Non tengono soprattutto conto del fatto che di fronte  alle frontiere riabilitate nei paesi del nord, un numero di persone che non è determinabile ripiega sulla Gran Bretagna. La politica francese che rifiuta l’accoglienza non farà che respingere e investire somme mirabolanti nei “campi umanitari” per un numero derisorio di persone. Mentre la Direzione del porto di Calais chiede al ministro dell’Interno, Cazeneuve, la creazione di una no-man’s land, banda di confine “libera” tra la barriera che isola l’accesso al porto  e la bidonville, esigendo di fatto la distruzione della città dei migranti.

Alcune strutture umanitarie hanno contribuito la scorsa primavera ad esiliare i rifugiati nella bidonville di Calais. Si renderanno dunque responsabili anche delle condizioni di vita inumane in cui stanno vivendo i migranti della bidonville Dunkerque ?

Alla Grande-Synthe nei pressi di Dunkerque, i migranti sono passati in pochi mesi da un centinaio a qualche migliaio di persone tra cui famiglie con un centinaio di bambini. Médecins sans Frontières (MSF) ha proposto al Comune di installare un campo a norma internazionale su un sito idoneo che permetta condizioni di vita decenti. Da quel momento la polizia controlla illegalmente e con metodi brutali l’accesso della bidonville e impedisce gli aiuti (tende, cibo e coperte o materiali per proteggersi dal freddo) necessari a dotarsi di servizi minimi di sussistenza.

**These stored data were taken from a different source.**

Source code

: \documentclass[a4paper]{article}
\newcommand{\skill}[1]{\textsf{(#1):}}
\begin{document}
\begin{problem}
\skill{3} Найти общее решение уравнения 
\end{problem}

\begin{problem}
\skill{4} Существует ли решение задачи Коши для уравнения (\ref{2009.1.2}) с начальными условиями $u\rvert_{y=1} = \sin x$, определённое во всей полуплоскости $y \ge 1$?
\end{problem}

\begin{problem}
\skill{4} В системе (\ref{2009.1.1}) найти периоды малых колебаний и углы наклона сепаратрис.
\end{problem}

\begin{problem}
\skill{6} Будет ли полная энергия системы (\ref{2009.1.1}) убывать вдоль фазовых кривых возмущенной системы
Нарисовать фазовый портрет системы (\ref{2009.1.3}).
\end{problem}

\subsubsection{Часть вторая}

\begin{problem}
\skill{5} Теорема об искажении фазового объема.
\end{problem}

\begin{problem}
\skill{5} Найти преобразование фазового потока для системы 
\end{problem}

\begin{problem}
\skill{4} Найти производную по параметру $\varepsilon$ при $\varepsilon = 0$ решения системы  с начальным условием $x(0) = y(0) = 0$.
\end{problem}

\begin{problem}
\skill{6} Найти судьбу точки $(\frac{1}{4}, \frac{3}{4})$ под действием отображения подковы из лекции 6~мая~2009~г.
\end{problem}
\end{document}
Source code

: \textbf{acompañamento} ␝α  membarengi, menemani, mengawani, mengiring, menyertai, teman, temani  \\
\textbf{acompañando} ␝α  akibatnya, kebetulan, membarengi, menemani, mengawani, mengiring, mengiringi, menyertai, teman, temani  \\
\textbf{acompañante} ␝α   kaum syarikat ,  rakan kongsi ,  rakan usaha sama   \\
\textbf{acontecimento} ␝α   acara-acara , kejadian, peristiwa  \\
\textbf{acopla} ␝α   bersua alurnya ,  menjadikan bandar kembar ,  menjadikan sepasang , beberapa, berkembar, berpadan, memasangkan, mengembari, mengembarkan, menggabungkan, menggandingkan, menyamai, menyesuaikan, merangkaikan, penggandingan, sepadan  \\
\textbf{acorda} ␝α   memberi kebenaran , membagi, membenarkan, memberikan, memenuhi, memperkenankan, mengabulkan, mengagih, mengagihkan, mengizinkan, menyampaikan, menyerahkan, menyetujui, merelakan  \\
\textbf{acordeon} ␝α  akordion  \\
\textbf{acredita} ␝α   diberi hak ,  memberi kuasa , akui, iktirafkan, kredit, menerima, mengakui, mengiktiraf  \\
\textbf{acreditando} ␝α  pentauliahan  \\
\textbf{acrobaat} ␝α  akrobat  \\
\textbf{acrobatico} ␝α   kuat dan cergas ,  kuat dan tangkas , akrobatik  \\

Esiste dunque una dichiarata volontà di eliminare con qualsiasi mezzo la presenza dei migranti e quella delle associazioni, dei comitati o dei collettivi di aiuto e solidarietà ai rifugiati nella regione di Calais. Regione Pas-de-Calais, che alle ultime elezioni ha raccolto oltre il 40% di voti favorevoli al FN al primo turno.

Il 6 gennaio alcuni rifugiati hanno bloccato l’autostrada di accesso all’area portuale e al tunnel con lo scopo di riuscire a salire sui Tir diretti verso l’Inghilterra. La polizia è intervenuta installando uno sbarramento di filtraggio per rallentare il traffico nelle corsie, mentre i rifugiati continuavano a organizzare i gruppi al limiti della “jungle” per respingere gli assalti della polizia anche contro gli abitanti della bidonville. Al rumore continuo dei generatori si aggiungeva quello dei tiri delle granate assordanti e delle urla “Fuck You Police”.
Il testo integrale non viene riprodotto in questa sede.